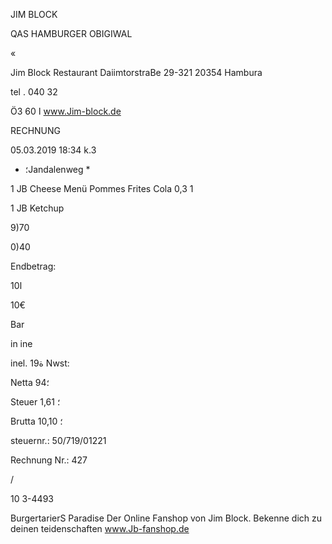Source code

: JIM BLOCK

QAS HAMBURGER OBIGIWAL

«

Jim Block Restaurant
DaiimtorstraBe 29-321  20354 Hambura

tel .  040  32

Ö3 60 ا  www.Jim-block.de

RECHNUNG

05.03.2019  18:34  k.3

*  ؛Jandalenweg  *

1  JB  Cheese  Menü
Pommes  Frites
Cola  0,3  1

1  JB  Ketchup

9)70

0)40

Endbetrag:

ا10

10€

Bar

in  ine

inel.  19ة  Nwst:

Netta
94؛

Steuer
1,61
؛

Brutta
10,10
؛

steuernr.:  50/719/01221

Rechnung  Nr.:  427

/

10  3-4493

BurgertarierS  Paradise
Der  Online  Fanshop  von  Jim  Block.
Bekenne  dich  zu  deinen  teidenschaften
www.Jb-fanshop.de

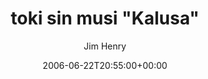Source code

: ---
title: 'toki sin musi "Kalusa"'
posts: 3
hash: 't518'
author: 'Jim Henry'
date: 2006-06-22T20:55:00+00:00
sources:
  - http://forums.tokipona.org/viewtopic.php%3Ft=518.html
---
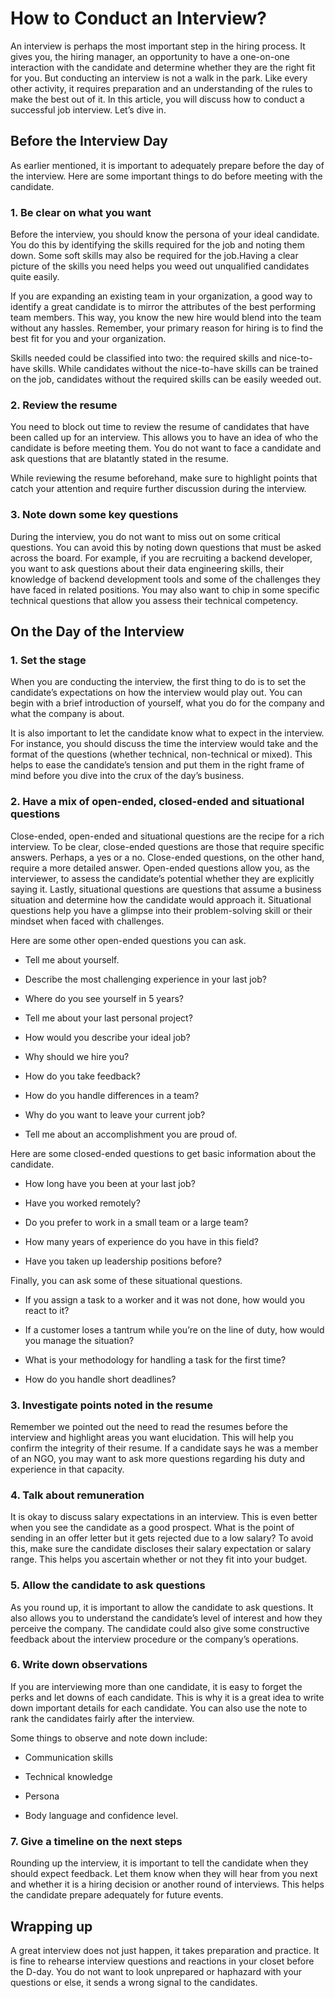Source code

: # How to Conduct an Interview?

An interview is perhaps the most important step in the hiring process. It gives you, the hiring manager, an opportunity to have a one-on-one interaction with the candidate and determine whether they are the right fit for you. But conducting an interview is not a walk in the park. Like every other activity, it requires preparation and an understanding of the rules to make the best out of it. In this article, you will discuss how to conduct a successful job interview. Let’s dive in.

## Before the Interview Day

As earlier mentioned, it is important to adequately prepare before the day of the interview. Here are some important things to do before meeting with the candidate.

### 1. Be clear on what you want
    

Before the interview, you should know the persona of your ideal candidate. You do this by identifying the skills required for the job and noting them down. Some soft skills may also be required for the job.Having a clear picture of the skills you need helps you weed out unqualified candidates quite easily. 

If you are expanding an existing team in your organization, a good way to identify a great candidate is to mirror the attributes of the best performing team members. This way, you know the new hire would blend into the team without any hassles. Remember, your primary reason for hiring is to find the best fit for you and your organization.

Skills needed could be classified into two: the required skills and nice-to-have skills. While candidates without the nice-to-have skills can be trained on the job, candidates without the required skills can be easily weeded out.

### 2. Review the resume
    

You need to block out time to review the resume of candidates that have been called up for an interview. This allows you to have an idea of who the candidate is before meeting them. You do not want to face a candidate and ask questions that are blatantly stated in the resume.

While reviewing the resume beforehand, make sure to highlight points that catch your attention and require further discussion during the interview.

### 3. Note down some key questions
    

During the interview, you do not want to miss out on some critical questions. You can avoid this by noting down questions that must be asked across the board. For example, if you are recruiting a backend developer, you want to ask questions about their data engineering skills, their knowledge of backend development tools and some of the challenges they have faced in related positions. You may also want to chip in some specific technical questions that allow you assess their technical competency. 

## On the Day of the Interview

### 1. Set the stage
    

When you are conducting the interview, the first thing to do is to set the candidate’s expectations on how the interview would play out. You can begin with a brief introduction of yourself, what you do for the company and what the company is about. 

It is also important to let the candidate know what to expect in the interview. For instance, you should discuss the time the interview would take and the format of the questions (whether technical, non-technical or mixed). This helps to ease the candidate’s tension and put them in the right frame of mind before you dive into the crux of the day’s business.

### 2. Have a mix of open-ended, closed-ended and situational questions
    

Close-ended, open-ended and situational questions are the recipe for a rich interview. To be clear, close-ended questions are those that require specific answers. Perhaps, a yes or a no. Close-ended questions, on the other hand, require a more detailed answer. Open-ended questions allow you, as the interviewer, to assess the candidate’s potential whether they are explicitly saying it. Lastly, situational questions are questions that assume a business situation and determine how the candidate would approach it. Situational questions help you have a glimpse into their problem-solving skill or their mindset when faced with challenges.

Here are some other open-ended questions you can ask.

* Tell me about yourself.
    
* Describe the most challenging experience in your last job?
    
* Where do you see yourself in 5 years?
    
* Tell me about your last personal project?
    
* How would you describe your ideal job?
    
* Why should we hire you?
    
* How do you take feedback?
    
* How do you handle differences in a team?
    
* Why do you want to leave your current job?
    
* Tell me about an accomplishment you are proud of.
    

Here are some closed-ended questions to get basic information about the candidate.

* How long have you been at your last job?
    
* Have you worked remotely?
    
* Do you prefer to work in a small team or a large team?
    
* How many years of experience do you have in this field?
    
* Have you taken up leadership positions before?
    

Finally, you can ask some of these situational questions.

* If you assign a task to a worker and it was not done, how would you react to it?
    
* If a customer loses a tantrum while you’re on the line of duty, how would you manage the situation?
    
* What is your methodology for handling a task for the first time?
    
* How do you handle short deadlines?
    

  

### 3. Investigate points noted in the resume
    

Remember we pointed out the need to read the resumes before the interview and highlight areas you want elucidation. This will help you confirm the integrity of their resume. If a candidate says he was a member of an NGO, you may want to ask more questions regarding his duty and experience in that capacity.

### 4. Talk about remuneration
    

It is okay to discuss salary expectations in an interview. This is even better when you see the candidate as a good prospect. What is the point of sending in an offer letter but it gets rejected due to a low salary? To avoid this, make sure the candidate discloses their salary expectation or salary range. This helps you ascertain whether or not they fit into your budget.

### 5. Allow the candidate to ask questions
    

As you round up, it is important to allow the candidate to ask questions. It also allows you to understand the candidate’s level of interest and how they perceive the company. The candidate could also give some constructive feedback about the interview procedure or the company’s operations.

### 6. Write down observations
    

If you are interviewing more than one candidate, it is easy to forget the perks and let downs of each candidate. This is why it is a great idea to write down important details for each candidate. You can also use the note to rank the candidates fairly after the interview.

Some things to observe and note down include:

* Communication skills
    
* Technical knowledge
    
* Persona
    
* Body language and confidence level.
    

  
### 7. Give a timeline on the next steps
    

Rounding up the interview, it is important to tell the candidate when they should expect feedback. Let them know when they will hear from you next and whether it is a hiring decision or another round of interviews. This helps the candidate prepare adequately for future events.

  

## Wrapping up

A great interview does not just happen, it takes preparation and practice. It is fine to rehearse interview questions and reactions in your closet before the D-day. You do not want to look unprepared or haphazard with your questions or else, it sends a wrong signal to the candidates.
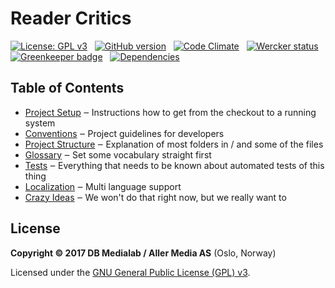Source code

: # Reader Critics

[![License: GPL v3](https://img.shields.io/badge/License-GPL%20v3-blue.svg)](http://www.gnu.org/licenses/gpl-3.0)
&nbsp;
[![GitHub version](https://badge.fury.io/gh/dbmedialab%2Freader-critics.svg)](https://badge.fury.io/gh/dbmedialab%2Freader-critics)
&nbsp;
[![Code Climate](https://codeclimate.com/github/dbmedialab/reader-critics/badges/gpa.svg)](https://codeclimate.com/github/dbmedialab/reader-critics)
&nbsp;
[![Wercker status](https://app.wercker.com/status/becb14dfb1645c8010f604bdbb6aeeca/s/develop "wercker status")](https://app.wercker.com/project/byKey/becb14dfb1645c8010f604bdbb6aeeca)
&nbsp;
[![Greenkeeper badge](https://badges.greenkeeper.io/dbmedialab/Reader-critics.svg?token=a55103c0252ec9f2b14f7bb9af0229280aeba52887991f94b78b271f245e9f0c)](https://greenkeeper.io/)
&nbsp;
[![Dependencies](https://david-dm.org/dbmedialab/reader-critics/status.svg)](https://david-dm.org/)

## Table of Contents

* [Project Setup](doc/project-setup.md) ‒ Instructions how to get from the checkout to a running system
* [Conventions](doc/conventions.md) ‒ Project guidelines for developers
* [Project Structure](doc/project-structure.md) ‒ Explanation of most folders in / and some of the files
* [Glossary](doc/glossary.md) ‒ Set some vocabulary straight first
* [Tests](doc/tests.md) ‒ Everything that needs to be known about automated tests of this thing
* [Localization](doc/localization.md) ‒ Multi language support
* [Crazy Ideas](doc/think-about-these-crazy-ideas.md) ‒ We won't do that right now, but we really want to

## License

**Copyright © 2017 DB Medialab / Aller Media AS** (Oslo, Norway)

Licensed under the [GNU General Public License (GPL) v3](LICENSE.txt).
========
[Assigned task]
Going back over the entries above, copy word for word every line from the one that has "## On the Day of the Interview" on through the one that has "When you are".

[Solution to the exercise]
## On the Day of the Interview

### 1. Set the stage
    

When you are conducting the interview, the first thing to do is to set the candidate’s expectations on how the interview would play out. You can begin with a brief introduction of yourself, what you do for the company and what the company is about. 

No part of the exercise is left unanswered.